_Aim of the task_
"label" is the word to look for; say how many lines of the listing below contain it, and nothing else.

_Supplied records_
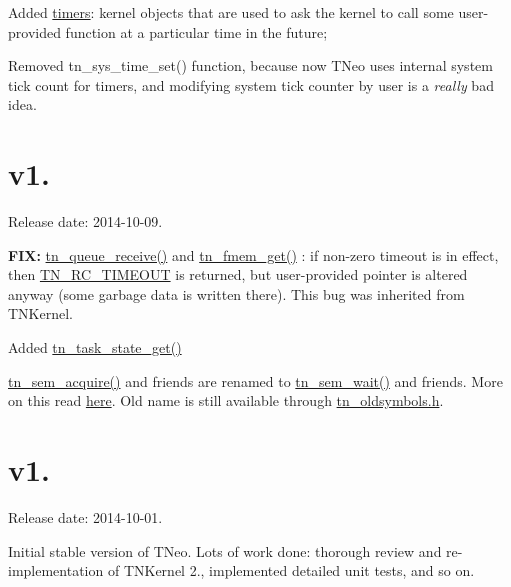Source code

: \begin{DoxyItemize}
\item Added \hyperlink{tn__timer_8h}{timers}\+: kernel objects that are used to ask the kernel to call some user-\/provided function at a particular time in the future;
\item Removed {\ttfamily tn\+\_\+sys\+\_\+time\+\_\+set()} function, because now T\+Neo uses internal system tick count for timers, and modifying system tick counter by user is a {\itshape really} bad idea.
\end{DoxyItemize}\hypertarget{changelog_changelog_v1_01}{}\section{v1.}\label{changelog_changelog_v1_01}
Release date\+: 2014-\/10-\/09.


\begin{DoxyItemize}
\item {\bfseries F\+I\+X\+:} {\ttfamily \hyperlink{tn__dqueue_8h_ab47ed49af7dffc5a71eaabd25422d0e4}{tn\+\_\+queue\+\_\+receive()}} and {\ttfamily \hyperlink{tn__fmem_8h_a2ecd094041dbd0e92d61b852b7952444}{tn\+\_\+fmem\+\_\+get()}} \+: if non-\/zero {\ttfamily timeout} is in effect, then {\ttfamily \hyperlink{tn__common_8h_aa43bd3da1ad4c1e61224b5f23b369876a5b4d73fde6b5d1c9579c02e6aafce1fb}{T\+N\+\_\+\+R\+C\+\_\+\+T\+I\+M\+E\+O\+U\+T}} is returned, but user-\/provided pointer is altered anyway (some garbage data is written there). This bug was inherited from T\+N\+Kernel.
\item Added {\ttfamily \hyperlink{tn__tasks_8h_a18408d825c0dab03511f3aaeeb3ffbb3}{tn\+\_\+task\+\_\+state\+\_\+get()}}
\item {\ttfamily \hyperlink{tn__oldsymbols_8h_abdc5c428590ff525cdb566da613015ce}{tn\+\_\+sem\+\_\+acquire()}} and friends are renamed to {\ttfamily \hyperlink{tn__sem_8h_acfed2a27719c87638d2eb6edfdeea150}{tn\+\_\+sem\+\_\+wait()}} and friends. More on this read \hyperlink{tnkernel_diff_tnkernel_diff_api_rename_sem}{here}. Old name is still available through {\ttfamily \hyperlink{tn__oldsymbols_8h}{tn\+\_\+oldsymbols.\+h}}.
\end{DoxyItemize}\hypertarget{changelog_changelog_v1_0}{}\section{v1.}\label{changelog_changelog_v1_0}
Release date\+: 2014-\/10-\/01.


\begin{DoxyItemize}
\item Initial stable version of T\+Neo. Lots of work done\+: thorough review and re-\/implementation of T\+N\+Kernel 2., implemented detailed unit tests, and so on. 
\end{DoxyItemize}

_Response box_
2